WHAT YOU NEED TO DO -
Reproduce the data below line by line, from its first line to the line with "Register stream value", both included, and nothing past that point.

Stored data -

:::::

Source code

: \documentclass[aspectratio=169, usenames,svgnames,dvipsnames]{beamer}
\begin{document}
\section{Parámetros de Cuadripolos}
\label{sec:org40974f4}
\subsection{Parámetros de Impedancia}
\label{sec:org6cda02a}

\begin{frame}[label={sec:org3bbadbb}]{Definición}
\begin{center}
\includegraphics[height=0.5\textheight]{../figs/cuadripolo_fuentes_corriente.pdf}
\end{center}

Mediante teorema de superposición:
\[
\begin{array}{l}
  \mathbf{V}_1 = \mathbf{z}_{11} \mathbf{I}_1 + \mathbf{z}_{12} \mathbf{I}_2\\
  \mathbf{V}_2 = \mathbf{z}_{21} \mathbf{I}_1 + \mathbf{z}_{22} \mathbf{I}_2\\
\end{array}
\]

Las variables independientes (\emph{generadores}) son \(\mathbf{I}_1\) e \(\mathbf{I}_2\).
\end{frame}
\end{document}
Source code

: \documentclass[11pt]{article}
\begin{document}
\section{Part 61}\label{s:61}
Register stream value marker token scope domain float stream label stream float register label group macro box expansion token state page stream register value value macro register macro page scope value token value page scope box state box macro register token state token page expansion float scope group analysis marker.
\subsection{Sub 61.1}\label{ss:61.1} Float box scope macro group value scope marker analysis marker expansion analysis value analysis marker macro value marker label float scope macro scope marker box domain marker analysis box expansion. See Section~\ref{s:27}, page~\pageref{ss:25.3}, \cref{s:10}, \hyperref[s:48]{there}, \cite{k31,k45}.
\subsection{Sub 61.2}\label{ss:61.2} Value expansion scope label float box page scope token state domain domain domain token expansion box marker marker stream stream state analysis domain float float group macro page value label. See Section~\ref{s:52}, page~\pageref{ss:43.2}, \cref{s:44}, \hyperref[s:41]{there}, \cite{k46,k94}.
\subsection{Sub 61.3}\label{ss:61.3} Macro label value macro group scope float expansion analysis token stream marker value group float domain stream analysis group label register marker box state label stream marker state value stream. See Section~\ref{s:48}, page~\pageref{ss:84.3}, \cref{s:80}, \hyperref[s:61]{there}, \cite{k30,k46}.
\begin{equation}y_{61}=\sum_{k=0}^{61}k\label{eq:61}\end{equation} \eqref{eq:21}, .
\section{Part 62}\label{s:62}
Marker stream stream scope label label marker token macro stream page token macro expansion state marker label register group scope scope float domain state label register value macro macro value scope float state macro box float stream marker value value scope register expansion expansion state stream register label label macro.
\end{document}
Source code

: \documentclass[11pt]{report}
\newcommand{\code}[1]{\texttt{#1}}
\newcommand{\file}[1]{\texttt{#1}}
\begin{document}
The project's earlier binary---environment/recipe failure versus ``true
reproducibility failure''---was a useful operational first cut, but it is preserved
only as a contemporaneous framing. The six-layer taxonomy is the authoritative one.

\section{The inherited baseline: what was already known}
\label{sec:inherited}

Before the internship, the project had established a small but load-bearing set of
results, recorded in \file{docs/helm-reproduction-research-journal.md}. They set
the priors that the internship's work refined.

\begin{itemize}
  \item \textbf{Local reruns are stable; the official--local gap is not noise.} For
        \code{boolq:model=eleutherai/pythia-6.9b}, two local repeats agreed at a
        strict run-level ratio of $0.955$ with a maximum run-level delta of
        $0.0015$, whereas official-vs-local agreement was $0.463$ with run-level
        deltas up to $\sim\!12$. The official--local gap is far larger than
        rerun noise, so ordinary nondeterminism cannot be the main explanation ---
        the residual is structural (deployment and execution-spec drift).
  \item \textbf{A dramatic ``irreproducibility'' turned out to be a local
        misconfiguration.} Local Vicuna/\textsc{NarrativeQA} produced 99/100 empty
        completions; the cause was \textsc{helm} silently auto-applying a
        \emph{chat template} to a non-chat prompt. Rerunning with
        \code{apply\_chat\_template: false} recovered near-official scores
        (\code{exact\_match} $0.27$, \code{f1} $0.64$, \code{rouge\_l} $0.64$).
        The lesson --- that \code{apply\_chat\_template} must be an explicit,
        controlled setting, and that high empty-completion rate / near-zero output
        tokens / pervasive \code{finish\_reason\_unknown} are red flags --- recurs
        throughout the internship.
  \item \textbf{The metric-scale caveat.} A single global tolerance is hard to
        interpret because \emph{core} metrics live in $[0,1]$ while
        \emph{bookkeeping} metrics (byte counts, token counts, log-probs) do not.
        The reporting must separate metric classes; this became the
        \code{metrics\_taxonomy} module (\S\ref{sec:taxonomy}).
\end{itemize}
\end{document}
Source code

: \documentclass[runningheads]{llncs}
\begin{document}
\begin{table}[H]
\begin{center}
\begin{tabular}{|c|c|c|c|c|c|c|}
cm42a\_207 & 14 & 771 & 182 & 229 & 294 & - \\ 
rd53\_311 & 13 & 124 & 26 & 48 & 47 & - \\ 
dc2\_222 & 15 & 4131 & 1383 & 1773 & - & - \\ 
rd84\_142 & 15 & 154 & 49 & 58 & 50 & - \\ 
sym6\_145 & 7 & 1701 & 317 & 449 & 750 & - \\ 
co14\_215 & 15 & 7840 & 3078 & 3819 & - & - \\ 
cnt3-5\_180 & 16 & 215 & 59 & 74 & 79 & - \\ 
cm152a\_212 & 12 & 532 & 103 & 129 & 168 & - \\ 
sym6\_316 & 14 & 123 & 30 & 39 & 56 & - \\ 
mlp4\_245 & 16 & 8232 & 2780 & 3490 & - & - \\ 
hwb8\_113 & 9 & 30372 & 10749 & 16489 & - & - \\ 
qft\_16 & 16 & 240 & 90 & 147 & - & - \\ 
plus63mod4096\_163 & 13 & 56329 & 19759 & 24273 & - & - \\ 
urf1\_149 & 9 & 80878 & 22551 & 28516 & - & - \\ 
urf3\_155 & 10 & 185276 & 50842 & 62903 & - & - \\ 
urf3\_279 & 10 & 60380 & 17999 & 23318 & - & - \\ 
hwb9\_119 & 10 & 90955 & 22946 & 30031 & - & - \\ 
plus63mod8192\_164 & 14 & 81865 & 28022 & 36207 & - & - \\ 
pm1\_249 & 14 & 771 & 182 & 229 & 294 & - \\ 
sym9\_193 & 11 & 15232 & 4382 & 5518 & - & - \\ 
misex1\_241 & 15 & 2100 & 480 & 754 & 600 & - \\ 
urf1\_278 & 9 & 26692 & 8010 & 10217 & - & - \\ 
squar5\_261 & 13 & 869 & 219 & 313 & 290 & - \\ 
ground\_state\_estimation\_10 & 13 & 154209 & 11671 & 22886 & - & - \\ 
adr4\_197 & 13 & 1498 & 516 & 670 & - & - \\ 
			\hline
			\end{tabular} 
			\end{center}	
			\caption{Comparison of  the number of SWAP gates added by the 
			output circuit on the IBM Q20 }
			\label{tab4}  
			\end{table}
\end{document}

:::::

ANSWER BOX -
Source code

: \documentclass[aspectratio=169, usenames,svgnames,dvipsnames]{beamer}
\begin{document}
\section{Parámetros de Cuadripolos}
\label{sec:org40974f4}
\subsection{Parámetros de Impedancia}
\label{sec:org6cda02a}

\begin{frame}[label={sec:org3bbadbb}]{Definición}
\begin{center}
\includegraphics[height=0.5\textheight]{../figs/cuadripolo_fuentes_corriente.pdf}
\end{center}

Mediante teorema de superposición:
\[
\begin{array}{l}
  \mathbf{V}_1 = \mathbf{z}_{11} \mathbf{I}_1 + \mathbf{z}_{12} \mathbf{I}_2\\
  \mathbf{V}_2 = \mathbf{z}_{21} \mathbf{I}_1 + \mathbf{z}_{22} \mathbf{I}_2\\
\end{array}
\]

Las variables independientes (\emph{generadores}) son \(\mathbf{I}_1\) e \(\mathbf{I}_2\).
\end{frame}
\end{document}
Source code

: \documentclass[11pt]{article}
\begin{document}
\section{Part 61}\label{s:61}
Register stream value marker token scope domain float stream label stream float register label group macro box expansion token state page stream register value value macro register macro page scope value token value page scope box state box macro register token state token page expansion float scope group analysis marker.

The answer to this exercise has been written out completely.